Work item
Word for word, transcribe every line below.

Saved entries:
::::::::

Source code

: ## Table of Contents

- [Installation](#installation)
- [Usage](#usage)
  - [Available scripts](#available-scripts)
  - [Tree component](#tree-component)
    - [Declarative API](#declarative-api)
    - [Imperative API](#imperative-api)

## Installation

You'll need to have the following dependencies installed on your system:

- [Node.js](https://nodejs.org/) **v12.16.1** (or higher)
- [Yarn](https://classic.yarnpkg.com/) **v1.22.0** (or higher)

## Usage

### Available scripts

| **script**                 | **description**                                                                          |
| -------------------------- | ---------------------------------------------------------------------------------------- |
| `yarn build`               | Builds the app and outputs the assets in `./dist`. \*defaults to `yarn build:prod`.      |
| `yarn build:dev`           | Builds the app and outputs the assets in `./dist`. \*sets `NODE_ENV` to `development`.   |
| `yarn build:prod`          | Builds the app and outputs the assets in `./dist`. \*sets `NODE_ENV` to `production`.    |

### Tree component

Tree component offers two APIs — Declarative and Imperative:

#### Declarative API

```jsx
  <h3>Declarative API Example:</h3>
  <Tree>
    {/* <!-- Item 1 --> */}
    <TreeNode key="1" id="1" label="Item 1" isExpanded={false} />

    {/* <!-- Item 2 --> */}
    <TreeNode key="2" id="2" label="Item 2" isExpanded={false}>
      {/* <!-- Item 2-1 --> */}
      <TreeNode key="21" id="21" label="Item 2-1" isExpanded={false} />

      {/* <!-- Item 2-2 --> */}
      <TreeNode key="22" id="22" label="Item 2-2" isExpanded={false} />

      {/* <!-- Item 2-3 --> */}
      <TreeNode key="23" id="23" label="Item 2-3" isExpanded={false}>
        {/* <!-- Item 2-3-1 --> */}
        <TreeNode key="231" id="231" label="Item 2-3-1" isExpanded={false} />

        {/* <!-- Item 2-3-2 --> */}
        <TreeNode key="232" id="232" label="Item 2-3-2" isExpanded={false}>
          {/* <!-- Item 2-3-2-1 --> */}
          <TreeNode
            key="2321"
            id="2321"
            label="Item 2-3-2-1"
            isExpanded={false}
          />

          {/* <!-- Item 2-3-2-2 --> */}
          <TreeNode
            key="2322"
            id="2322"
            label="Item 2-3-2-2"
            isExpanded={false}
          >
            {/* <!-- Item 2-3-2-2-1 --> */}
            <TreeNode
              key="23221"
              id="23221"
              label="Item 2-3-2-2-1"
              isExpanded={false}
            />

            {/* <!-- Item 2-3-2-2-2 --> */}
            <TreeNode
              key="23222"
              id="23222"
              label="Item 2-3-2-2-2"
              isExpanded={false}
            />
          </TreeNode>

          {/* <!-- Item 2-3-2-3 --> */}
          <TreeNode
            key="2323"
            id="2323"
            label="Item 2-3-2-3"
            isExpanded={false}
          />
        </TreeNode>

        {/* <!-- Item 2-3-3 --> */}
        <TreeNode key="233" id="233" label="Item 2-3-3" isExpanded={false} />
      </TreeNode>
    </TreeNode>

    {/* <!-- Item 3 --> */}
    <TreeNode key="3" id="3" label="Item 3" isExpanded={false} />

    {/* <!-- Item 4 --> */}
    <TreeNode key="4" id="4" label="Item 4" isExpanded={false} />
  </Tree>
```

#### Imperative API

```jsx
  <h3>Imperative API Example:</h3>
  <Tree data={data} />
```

::::::::

Your solution
Source code

: ## Table of Contents

- [Installation](#installation)
- [Usage](#usage)
  - [Available scripts](#available-scripts)
  - [Tree component](#tree-component)
    - [Declarative API](#declarative-api)
    - [Imperative API](#imperative-api)

## Installation

You'll need to have the following dependencies installed on your system:

- [Node.js](https://nodejs.org/) **v12.16.1** (or higher)
- [Yarn](https://classic.yarnpkg.com/) **v1.22.0** (or higher)

## Usage

### Available scripts

| **script**                 | **description**                                                                          |
| -------------------------- | ---------------------------------------------------------------------------------------- |
| `yarn build`               | Builds the app and outputs the assets in `./dist`. \*defaults to `yarn build:prod`.      |
| `yarn build:dev`           | Builds the app and outputs the assets in `./dist`. \*sets `NODE_ENV` to `development`.   |
| `yarn build:prod`          | Builds the app and outputs the assets in `./dist`. \*sets `NODE_ENV` to `production`.    |

### Tree component

Tree component offers two APIs — Declarative and Imperative:

#### Declarative API

```jsx
  <h3>Declarative API Example:</h3>
  <Tree>
    {/* <!-- Item 1 --> */}
    <TreeNode key="1" id="1" label="Item 1" isExpanded={false} />

    {/* <!-- Item 2 --> */}
    <TreeNode key="2" id="2" label="Item 2" isExpanded={false}>
      {/* <!-- Item 2-1 --> */}
      <TreeNode key="21" id="21" label="Item 2-1" isExpanded={false} />

      {/* <!-- Item 2-2 --> */}
      <TreeNode key="22" id="22" label="Item 2-2" isExpanded={false} />

      {/* <!-- Item 2-3 --> */}
      <TreeNode key="23" id="23" label="Item 2-3" isExpanded={false}>
        {/* <!-- Item 2-3-1 --> */}
        <TreeNode key="231" id="231" label="Item 2-3-1" isExpanded={false} />

        {/* <!-- Item 2-3-2 --> */}
        <TreeNode key="232" id="232" label="Item 2-3-2" isExpanded={false}>
          {/* <!-- Item 2-3-2-1 --> */}
          <TreeNode
            key="2321"
            id="2321"
            label="Item 2-3-2-1"
            isExpanded={false}
          />

          {/* <!-- Item 2-3-2-2 --> */}
          <TreeNode
            key="2322"
            id="2322"
            label="Item 2-3-2-2"
            isExpanded={false}
          >
            {/* <!-- Item 2-3-2-2-1 --> */}
            <TreeNode
              key="23221"
              id="23221"
              label="Item 2-3-2-2-1"
              isExpanded={false}
            />

            {/* <!-- Item 2-3-2-2-2 --> */}
            <TreeNode
              key="23222"
              id="23222"
              label="Item 2-3-2-2-2"
              isExpanded={false}
            />
          </TreeNode>

          {/* <!-- Item 2-3-2-3 --> */}
          <TreeNode
            key="2323"
            id="2323"
            label="Item 2-3-2-3"
            isExpanded={false}
          />
        </TreeNode>

        {/* <!-- Item 2-3-3 --> */}
        <TreeNode key="233" id="233" label="Item 2-3-3" isExpanded={false} />
      </TreeNode>
    </TreeNode>

    {/* <!-- Item 3 --> */}
    <TreeNode key="3" id="3" label="Item 3" isExpanded={false} />

    {/* <!-- Item 4 --> */}
    <TreeNode key="4" id="4" label="Item 4" isExpanded={false} />
  </Tree>
```

#### Imperative API

```jsx
  <h3>Imperative API Example:</h3>
  <Tree data={data} />
```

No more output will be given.